[ The Types Forum (announcements only),
http://lists.seas.upenn.edu/mailman/listinfo/types-announce ]
We invite applications for:
- *two* Research Fellow/Senior Research Fellow positions (Deadline: January
5, 2020). Positions are 1 year in the first instance, with the possibility of
extension until December 2022. One position will be at University College
London, and one at Royal Holloway University of London.
- *one* PhD studentship at UCL.
Successful applicants will be working on the EPSRC-funded "Verification of
Hardware Concurrency via Model Learning" (CLeVer) project.
This is a joint research endeavour involving the Computer Science Departments
of two UK's leading research-intensive universities -- University College
London and Royal Holloway University of London -- and ARM, world-leading
designer of multi-core chips.
We are looking for candidates with experience in one or more of the following
areas: model learning techniques, verification, concurrency, and formal
methods. Experience in tool implementation will also be valued.
# HOW TO APPLY
- Applications for *both* the (Senior) Research Fellow positions should be made
here before *January 5, 2020*:
https://atsv7.wcn.co.uk/search_engine/jobs.cgi?owner=5041404&ownertype=fair&jcode=1847641&vt_template=965&adminview=1
- Applications for the PhD position should be made here:
https://www.ucl.ac.uk/prospective-students/graduate/apply
Interested applicants are encouraged to contact Prof. Alexandra Silva
([email protected]) and Dr. Matteo Sammartino ([email protected]).
# ABOUT THE PROJECT
Digital devices increasingly rely on multi-threaded computation, with
sophisticated concurrent behaviour becoming prevalent at any scale.

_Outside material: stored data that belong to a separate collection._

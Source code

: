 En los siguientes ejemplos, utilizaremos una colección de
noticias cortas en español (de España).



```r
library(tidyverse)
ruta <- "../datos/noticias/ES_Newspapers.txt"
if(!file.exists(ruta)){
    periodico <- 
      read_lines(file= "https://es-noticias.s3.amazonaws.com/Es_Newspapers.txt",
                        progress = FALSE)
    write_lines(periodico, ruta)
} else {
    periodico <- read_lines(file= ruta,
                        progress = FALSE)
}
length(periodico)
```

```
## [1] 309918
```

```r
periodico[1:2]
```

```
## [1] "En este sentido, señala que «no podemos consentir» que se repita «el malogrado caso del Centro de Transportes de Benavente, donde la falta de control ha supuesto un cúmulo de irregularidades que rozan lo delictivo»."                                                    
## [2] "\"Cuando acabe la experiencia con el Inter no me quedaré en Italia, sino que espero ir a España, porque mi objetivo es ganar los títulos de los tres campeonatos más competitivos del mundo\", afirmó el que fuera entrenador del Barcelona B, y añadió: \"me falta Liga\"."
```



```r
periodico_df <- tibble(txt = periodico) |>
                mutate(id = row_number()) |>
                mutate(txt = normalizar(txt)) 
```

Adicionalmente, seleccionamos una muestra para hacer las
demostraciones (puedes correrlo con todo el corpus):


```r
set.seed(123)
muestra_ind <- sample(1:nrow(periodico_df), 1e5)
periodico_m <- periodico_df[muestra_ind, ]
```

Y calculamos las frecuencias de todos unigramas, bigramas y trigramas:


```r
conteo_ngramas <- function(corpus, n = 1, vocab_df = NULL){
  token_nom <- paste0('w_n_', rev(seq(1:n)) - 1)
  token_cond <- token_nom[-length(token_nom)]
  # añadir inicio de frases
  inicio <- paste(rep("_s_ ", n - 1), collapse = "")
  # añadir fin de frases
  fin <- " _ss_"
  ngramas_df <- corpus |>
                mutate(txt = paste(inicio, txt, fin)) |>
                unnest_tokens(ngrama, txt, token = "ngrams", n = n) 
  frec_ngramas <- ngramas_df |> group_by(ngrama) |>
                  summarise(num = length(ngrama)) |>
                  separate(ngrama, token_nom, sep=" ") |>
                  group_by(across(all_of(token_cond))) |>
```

As the complexity of these systems increases, there is a pressing need to
automate the assessment of their correctness, especially with respect to
concurrency-related aspects.
Formal verification provides highly effective techniques to assess the
correctness of systems.
However, formal models are usually built by humans, and as such can be
error-prone and inaccurate.
This project aims to:
- develop a verification framework that relies on learning techniques to
automatically build and verify models of concurrency, with a particular focus
on multi-core systems.
- apply the framework to industrial verification tasks, in collaboration with
ARM.
The project will provide opportunities for both theoretical and applied
research in several areas of Computer Science, including model learning
techniques, verification, concurrency, and formal methods.